3.5. Screening and Verification of Biomarkers Markers

The LASSO logistic regression algorithm and SVM-RFE algorithm were used to screen out novel diagnostic biomarkers most associated with DPN from DEGs. Ten and eight candidate genes were identified by LASSO and SVM-RFE algorithms, respectively (Figure 7a,b). Finally, two diagnostic related genes (LTBP2 and GPNMB) were obtained by taking the intersection of the two algorithms (Figure 7c). To make the validation more credible, further validation of the diagnostic efficacy of LTBP2 and GPNMB was performed in the validation dataset GSE159059. The expression levels of LTBP2 and GPNMB in the dataset GSE159059 are shown in Figure 7d,e. The ROC curve showed the diagnostic performance of LTBP2 and GPNMB in the verification dataset and the area under the ROC curve (AUC), which can summarize the overall diagnostic accuracy of the potential biomarkers, was 0.896 (Figure 7f), indicating that LTBP2 and GPNMB had high diagnostic value.

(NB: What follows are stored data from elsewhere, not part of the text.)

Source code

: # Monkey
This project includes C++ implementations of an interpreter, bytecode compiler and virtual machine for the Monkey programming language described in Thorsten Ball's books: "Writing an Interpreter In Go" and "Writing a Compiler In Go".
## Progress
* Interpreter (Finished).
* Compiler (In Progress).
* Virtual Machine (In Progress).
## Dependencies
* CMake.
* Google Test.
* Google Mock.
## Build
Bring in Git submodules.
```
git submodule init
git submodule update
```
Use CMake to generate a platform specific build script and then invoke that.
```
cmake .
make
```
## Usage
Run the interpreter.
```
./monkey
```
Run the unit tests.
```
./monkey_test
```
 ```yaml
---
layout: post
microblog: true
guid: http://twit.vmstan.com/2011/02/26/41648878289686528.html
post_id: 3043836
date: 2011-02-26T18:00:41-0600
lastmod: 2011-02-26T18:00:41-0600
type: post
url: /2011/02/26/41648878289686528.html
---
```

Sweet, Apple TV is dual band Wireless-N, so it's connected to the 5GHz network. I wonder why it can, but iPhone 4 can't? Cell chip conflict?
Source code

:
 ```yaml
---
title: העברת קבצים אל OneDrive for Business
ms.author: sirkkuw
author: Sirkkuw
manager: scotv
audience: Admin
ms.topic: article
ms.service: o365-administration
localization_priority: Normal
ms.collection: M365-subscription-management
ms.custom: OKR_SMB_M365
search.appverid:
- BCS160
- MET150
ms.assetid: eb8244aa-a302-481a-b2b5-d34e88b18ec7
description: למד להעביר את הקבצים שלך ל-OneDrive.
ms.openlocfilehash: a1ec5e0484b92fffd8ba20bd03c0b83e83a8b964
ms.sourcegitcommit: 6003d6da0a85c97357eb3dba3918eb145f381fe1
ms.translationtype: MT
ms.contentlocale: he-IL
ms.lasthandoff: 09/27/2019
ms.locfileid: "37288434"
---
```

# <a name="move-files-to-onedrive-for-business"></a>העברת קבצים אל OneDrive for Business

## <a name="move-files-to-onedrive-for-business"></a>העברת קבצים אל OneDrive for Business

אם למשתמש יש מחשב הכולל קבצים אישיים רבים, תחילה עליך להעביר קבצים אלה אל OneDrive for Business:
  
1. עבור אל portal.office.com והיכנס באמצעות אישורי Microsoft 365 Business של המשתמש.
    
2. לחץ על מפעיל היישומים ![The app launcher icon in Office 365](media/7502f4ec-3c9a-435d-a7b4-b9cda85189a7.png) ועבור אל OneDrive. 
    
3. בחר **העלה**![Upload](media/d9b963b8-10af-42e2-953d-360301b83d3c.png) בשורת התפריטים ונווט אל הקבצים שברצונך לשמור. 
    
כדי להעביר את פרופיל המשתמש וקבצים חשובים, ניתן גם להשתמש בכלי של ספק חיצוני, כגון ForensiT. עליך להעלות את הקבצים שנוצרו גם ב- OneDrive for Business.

3.6. Correlation Analysis between LTBP2 and GPNMB, and Infiltrating Immune Cells

The correlation analysis showed that LTBP2 was positively correlated with M1 Macrophages and resting CD4 memory T cells, and it was negatively correlated with M2 macrophages, monocytes and follicular helper T cells (Figure 7g). GPNMB was positively correlated with resting CD4 memory T cells, and it was negatively correlated with M2 macrophages, monocytes, follicular helper T cells and resting mast cells (Figure 7h).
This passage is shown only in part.